The character of the environment has been largely dictated by the uses to which humans have put the land. Nomadic man walked lightly on the land, roaming from place to place, taking only what was needed for survival, leaving the land largely as it was. As humans settled into more sedentary, agrarian pursuits, they began to physically transform the land to meet their needs. Transformations of the land were generally localized, and environmental impacts were minimal. The ascent of mercantilism saw the growth of villages and towns in which goods and services were produced and traded in a more highly developed, social economy, in which production methods began to have wider environmental impacts. The 19th century saw an unprecedented intensification of land use, industrial-scale agriculture, and manufacturing that has transformed the land and regional environments almost beyond recognition. More importantly, the introduction of carbon-based fuels—wood and coal to power early industrialization, and petrochemical fuels of the 20th century—began to have transformative effects on the global climate.
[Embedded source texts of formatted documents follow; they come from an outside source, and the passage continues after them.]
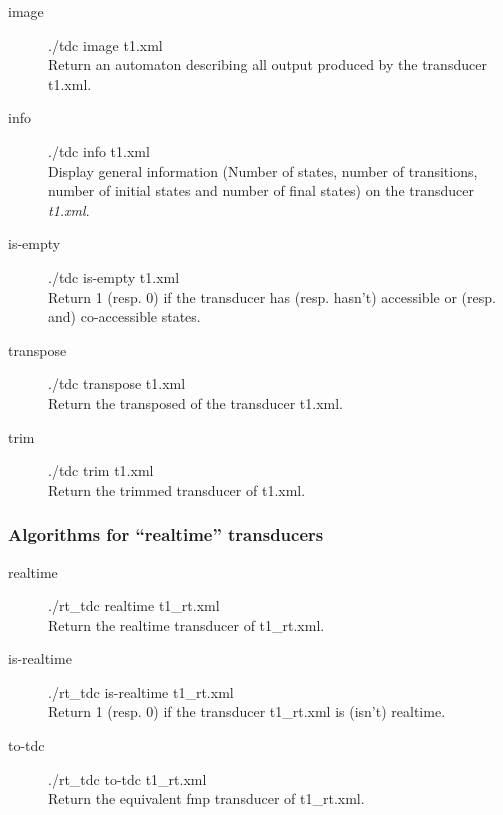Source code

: \begin{description}
  \item [image]
    ./tdc image t1.xml\\
    Return an automaton describing all output produced by the
    transducer t1.xml.

  \item [info]
    ./tdc info t1.xml\\
    Display general information (Number of states, number of
    transitions, number of initial states and number of final
    states) on the transducer \textit{t1.xml}.

  \item [is-empty]
    ./tdc is-empty t1.xml\\
    Return 1 (resp. 0) if the transducer has (resp. hasn't) accessible
    or (resp. and) co-accessible states.

  \item [transpose]
    ./tdc transpose t1.xml\\
    Return the transposed of the transducer t1.xml.

  \item [trim]
    ./tdc trim t1.xml\\
    Return the trimmed transducer of t1.xml.
\end{description}

\subsubsection{Algorithms for ``realtime'' transducers}

\begin{description}
\item [realtime]
./rt\_tdc realtime t1\_rt.xml\\
Return the realtime transducer of t1\_rt.xml.

\item [is-realtime]
./rt\_tdc is-realtime t1\_rt.xml\\
Return 1 (resp. 0) if the transducer t1\_rt.xml is (isn't) realtime.

\item [to-tdc]
./rt\_tdc to-tdc t1\_rt.xml\\
Return the equivalent fmp transducer of t1\_rt.xml.
\end{description}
Regional and global climates transform, and are transformed by, a complex dance of culture and economic development with nature. Over the past 20 years, humans have become increasingly aware of the extent to which land development is directly or indirectly responsible for the emission of numerous greenhouse gases—primarily carbon dioxide and methane—that act as forcing agents for global warming. These influences derive not only from the combustion-related emission of greenhouse gases and their accumulation in the atmosphere, but also from the local warming of the atmosphere by the urban heat island effect.
Since the 1990s, increasingly sophisticated computer models have demonstrated the tight coupling of changes in land use to subsequent changes in atmospheric and ocean temperatures. As virgin and agricultural land is transformed, attendant greenhouse gas emissions contribute to climate change at the global scale. Locally, the land’s albedo may decrease, resulting in the absorption of more of the sun’s radiant energy.
In densely developed urban environments, this leads to a heat island effect, which directly modifies local and regional climates. The 2007 Fourth Assessment Report from the Intergovernmental Panel on Climate Change recognized land-use and land use change as significant, if not primary, contributors to global climate change.
After World War II, the United States—and to a lesser extent the rest of the developed world— experienced a rapid growth in per capita income and the development of mass-market economies. Driven also by government policy (such as suburban mortgage subsidies, restriction of urban investment, urban flight, and the triumph of the automobile over transit in the United States) residential and commercial land-use development rapidly expanded outside existing urban boundaries to transform enormous swathes of undeveloped or agricultural land. The resulting low-density sprawl continues to drive—and, in turn, is driven by—the development of highway transportation infrastructure that encourages the growth of vehicle miles traveled and the attendant emission of carbon dioxide and other nonpoint source air pollutants.